Monday, 19 December 2011

After the Rulings, the Reasoned Orders: a note on Queensland and Daiichi

On my travels and beset by some miserable connectivity, I've not been able to keep the flow of posts going as I would have liked. It is therefore with both thanks and apologies that I bring you this note which The SPC Blog received from Marjan Noor and Andrew Hutchinson (Simmons & Simmons LLP) last week:
"We had not seen much commentary on the above Reasoned Orders so bring them to your attention. Queensland is particularly interesting in relation to process patents:
Queensland, paras 40-41:

40 … just as Article 3(a) of Regulation No 469/2009 precludes the grant of a SPC relating to active ingredients which are not specified in the wording of the claims of the basic patent (Medeva, paragraph 25), where the basic patent relied on in support of a SPC application relates to the process by which a product is obtained, that provision also precludes a SPC being granted for a product other than that identified in the wording of the claims of that patent as the product deriving from that process. The grant of a SPC is not conditional on whether it is possible to obtain a product directly as a result of the process by which the product is obtained, where that process has been the subject of a patent.

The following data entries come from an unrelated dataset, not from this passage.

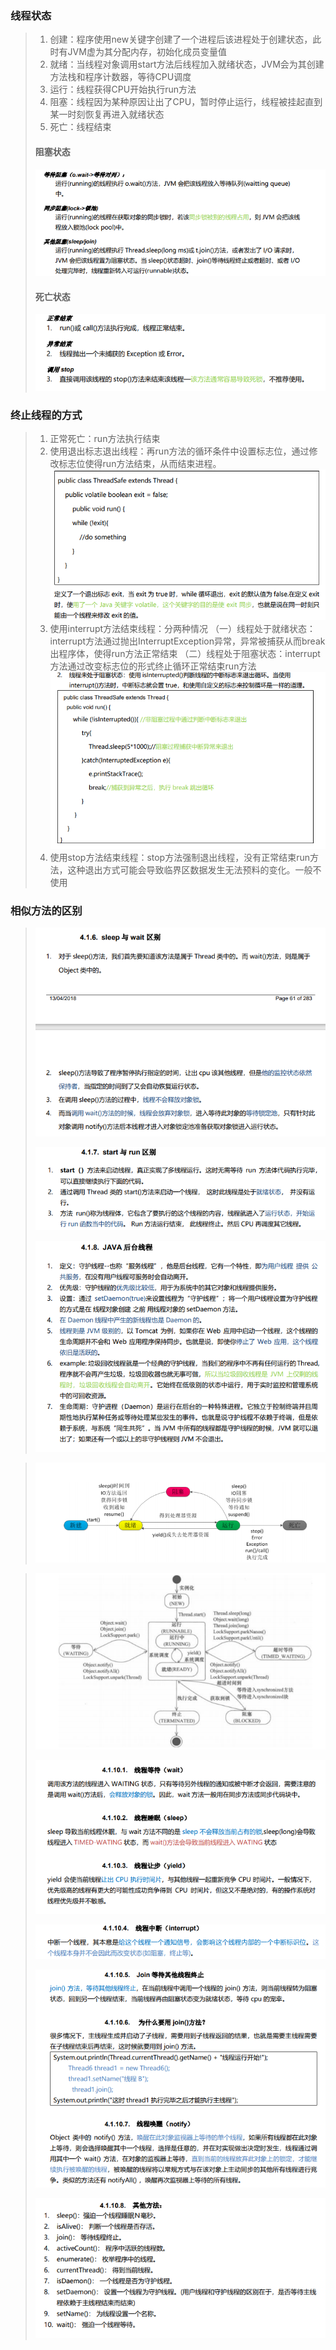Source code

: ### 线程状态

> 1. 创建：程序使用new关键字创建了一个进程后该进程处于创建状态，此时有JVM虚为其分配内存，初始化成员变量值
>2. 就绪：当线程对象调用start方法后线程加入就绪状态，JVM会为其创建方法栈和程序计数器，等待CPU调度
> 3. 运行：线程获得CPU开始执行run方法
> 4. 阻塞：线程因为某种原因让出了CPU，暂时停止运行，线程被挂起直到某一时刻恢复再进入就绪状态
> 5. 死亡：线程结束
> 
> #### 阻塞状态
>
> ![image-20210808201943141](image\image-20210808201943141.png)
>
> #### 死亡状态
>
> ![image-20210808202029352](image\image-20210808202029352.png)

### 终止线程的方式

> 1. 正常死亡：run方法执行结束
>2. 使用退出标志退出线程：再run方法的循环条件中设置标志位，通过修改标志位使得run方法结束，从而结束进程。
>     ![image-20210808202523164](image\image-20210808202523164.png)
> 3. 使用interrupt方法结束线程：分两种情况
>     （一）线程处于就绪状态：interrupt方法通过抛出InterruptException异常，异常被捕获从而break出程序体，使得run方法正常结束
>     （二）线程处于阻塞状态：interrupt方法通过改变标志位的形式终止循环正常结束run方法
>     ![image-20210808203040203](image\image-20210808203040203.png)
> 4. 使用stop方法结束线程：stop方法强制退出线程，没有正常结束run方法，这种退出方式可能会导致临界区数据发生无法预料的变化。一般不使用

### 相似方法的区别

> ![image-20210808203325331](image\image-20210808203325331.png)
>
> ![image-20210808203335913](image\image-20210808203335913.png)
>
> ![image-20210808203404242](image\image-20210808203404242.png)

> ![image-20210808201845244](image\image-20210808201845244.png)

> ![image-20210809103325689](image\image-20210809103325689.png)
>
> ![image-20210809103407761](image\image-20210809103407761.png)
>
> ![image-20210809103757861](image\image-20210809103757861.png)
>
> ![image-20210809103813851](image\image-20210809103813851.png)
>
> ![image-20210809103824514](image\image-20210809103824514.png)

41 The answer to Question 6 is therefore that, in the case of a basic patent relating to a process by which a product is obtained, Article 3(a) of Regulation No 469/2009 precludes a SPC being granted for a product other than that identified in the wording of the claims of that patent as the product deriving from the process in question. Whether it is possible to obtain the product directly as a result of that process is irrelevant in that regard."

Many of the paragraphs in all three reasoned orders are the same and include the same references to the Medeva judgment. The conclusions in Case C-6/11 Daiichi follow Yeda and emphasise the need for an active ingredient to be "identified in the wording of the claims". Queensland takes this principle and applies it to process patents, which are required to identify the product of the process; the process alone seems to be insufficient. Queensland also repeats Medeva's "one SPC per patent rule" in the context of process patents".